- EXERCISE INSTRUCTIONS: Please say how many lines in the records below contain the word "вершини", giving the number alone.
● ● ● ●
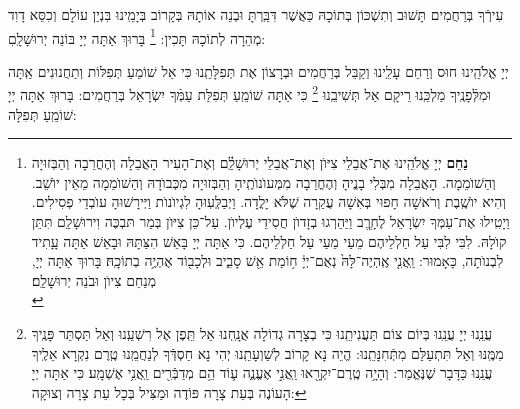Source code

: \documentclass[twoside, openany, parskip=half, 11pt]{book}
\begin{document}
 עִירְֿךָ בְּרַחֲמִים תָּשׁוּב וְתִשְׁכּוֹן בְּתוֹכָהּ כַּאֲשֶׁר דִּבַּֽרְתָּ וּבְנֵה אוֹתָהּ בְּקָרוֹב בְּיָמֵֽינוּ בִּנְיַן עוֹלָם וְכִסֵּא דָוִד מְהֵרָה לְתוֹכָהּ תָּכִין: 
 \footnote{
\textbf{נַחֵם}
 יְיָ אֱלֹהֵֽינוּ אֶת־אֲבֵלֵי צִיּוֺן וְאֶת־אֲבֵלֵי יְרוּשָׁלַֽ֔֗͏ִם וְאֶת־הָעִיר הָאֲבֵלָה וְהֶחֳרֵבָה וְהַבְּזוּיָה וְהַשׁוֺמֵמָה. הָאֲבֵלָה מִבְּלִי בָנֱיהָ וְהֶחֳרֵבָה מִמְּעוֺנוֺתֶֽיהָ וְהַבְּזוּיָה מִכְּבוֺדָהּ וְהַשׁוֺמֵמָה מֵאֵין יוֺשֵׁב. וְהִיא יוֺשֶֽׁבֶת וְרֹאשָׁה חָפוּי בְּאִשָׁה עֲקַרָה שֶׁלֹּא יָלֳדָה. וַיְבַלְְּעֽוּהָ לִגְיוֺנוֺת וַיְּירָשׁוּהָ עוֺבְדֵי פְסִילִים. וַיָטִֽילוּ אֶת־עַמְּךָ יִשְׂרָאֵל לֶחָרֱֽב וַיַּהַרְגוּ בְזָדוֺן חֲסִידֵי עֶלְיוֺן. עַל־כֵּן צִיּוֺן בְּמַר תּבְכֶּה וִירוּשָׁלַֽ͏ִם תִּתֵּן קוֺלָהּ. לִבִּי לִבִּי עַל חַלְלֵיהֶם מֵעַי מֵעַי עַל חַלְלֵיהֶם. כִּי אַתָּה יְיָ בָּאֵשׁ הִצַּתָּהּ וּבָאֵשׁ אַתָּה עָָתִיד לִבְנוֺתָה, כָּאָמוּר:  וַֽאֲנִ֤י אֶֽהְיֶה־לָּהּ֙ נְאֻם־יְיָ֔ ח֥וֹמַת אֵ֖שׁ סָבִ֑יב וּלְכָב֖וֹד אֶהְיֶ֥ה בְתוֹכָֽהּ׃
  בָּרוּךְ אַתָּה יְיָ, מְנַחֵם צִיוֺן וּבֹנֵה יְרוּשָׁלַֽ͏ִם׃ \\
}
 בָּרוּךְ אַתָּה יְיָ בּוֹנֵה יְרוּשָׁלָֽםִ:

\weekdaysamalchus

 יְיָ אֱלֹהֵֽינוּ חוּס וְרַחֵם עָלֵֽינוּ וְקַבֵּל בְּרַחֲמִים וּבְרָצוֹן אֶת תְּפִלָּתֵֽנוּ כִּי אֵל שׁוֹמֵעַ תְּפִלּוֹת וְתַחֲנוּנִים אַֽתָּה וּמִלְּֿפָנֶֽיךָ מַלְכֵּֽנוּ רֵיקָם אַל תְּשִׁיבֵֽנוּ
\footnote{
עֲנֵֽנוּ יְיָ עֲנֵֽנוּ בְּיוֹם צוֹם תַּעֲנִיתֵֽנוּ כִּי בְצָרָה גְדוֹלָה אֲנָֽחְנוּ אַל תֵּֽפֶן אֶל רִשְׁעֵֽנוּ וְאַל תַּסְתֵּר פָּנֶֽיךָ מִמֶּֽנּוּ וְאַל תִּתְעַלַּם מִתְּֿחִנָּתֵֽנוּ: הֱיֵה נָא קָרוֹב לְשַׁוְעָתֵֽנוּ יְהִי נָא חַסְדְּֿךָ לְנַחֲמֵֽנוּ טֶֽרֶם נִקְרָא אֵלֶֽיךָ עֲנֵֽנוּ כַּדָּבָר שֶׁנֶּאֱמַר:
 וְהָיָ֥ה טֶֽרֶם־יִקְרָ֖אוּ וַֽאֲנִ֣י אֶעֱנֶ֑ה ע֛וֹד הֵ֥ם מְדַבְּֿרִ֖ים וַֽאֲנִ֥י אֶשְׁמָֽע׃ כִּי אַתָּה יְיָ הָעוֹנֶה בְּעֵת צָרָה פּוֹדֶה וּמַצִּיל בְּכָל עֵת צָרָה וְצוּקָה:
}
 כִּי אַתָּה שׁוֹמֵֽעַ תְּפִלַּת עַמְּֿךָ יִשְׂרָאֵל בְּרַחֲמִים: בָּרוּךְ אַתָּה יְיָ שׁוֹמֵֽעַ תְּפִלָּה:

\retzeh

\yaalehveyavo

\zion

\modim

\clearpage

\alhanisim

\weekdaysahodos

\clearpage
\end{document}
● ● ● ●
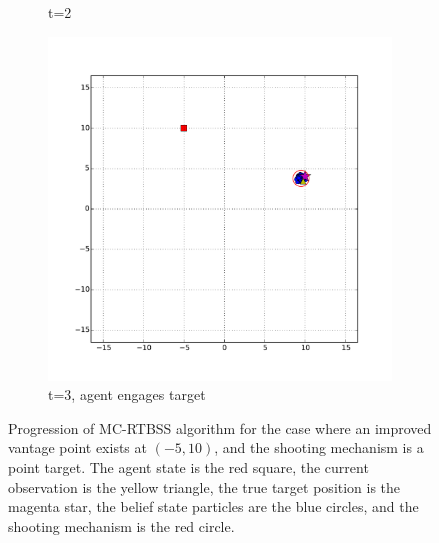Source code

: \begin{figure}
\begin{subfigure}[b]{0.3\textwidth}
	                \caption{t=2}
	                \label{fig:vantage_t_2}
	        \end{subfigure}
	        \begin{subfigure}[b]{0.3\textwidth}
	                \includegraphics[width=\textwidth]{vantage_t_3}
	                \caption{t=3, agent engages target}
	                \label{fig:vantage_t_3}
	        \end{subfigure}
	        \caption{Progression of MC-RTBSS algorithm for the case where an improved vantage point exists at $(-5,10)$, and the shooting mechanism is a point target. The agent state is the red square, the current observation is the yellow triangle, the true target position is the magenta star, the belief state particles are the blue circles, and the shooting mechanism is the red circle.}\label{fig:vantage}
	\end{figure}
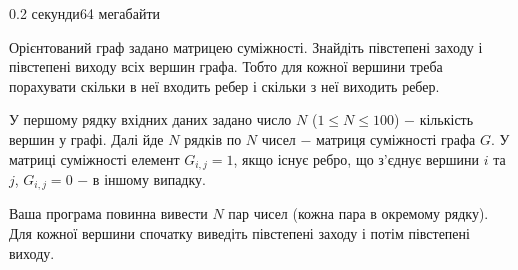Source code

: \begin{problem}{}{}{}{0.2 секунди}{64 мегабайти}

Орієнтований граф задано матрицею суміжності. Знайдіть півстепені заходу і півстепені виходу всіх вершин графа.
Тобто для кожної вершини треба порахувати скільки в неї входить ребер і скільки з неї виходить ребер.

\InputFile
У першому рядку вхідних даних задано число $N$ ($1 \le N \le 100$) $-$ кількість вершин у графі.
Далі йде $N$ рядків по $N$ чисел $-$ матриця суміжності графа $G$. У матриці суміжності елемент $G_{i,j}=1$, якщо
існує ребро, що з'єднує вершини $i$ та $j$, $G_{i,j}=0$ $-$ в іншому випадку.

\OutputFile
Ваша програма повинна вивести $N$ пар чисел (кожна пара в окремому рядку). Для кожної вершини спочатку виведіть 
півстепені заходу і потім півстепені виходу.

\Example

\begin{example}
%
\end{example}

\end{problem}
● ● ● ●
- WRITTEN REPLY: 3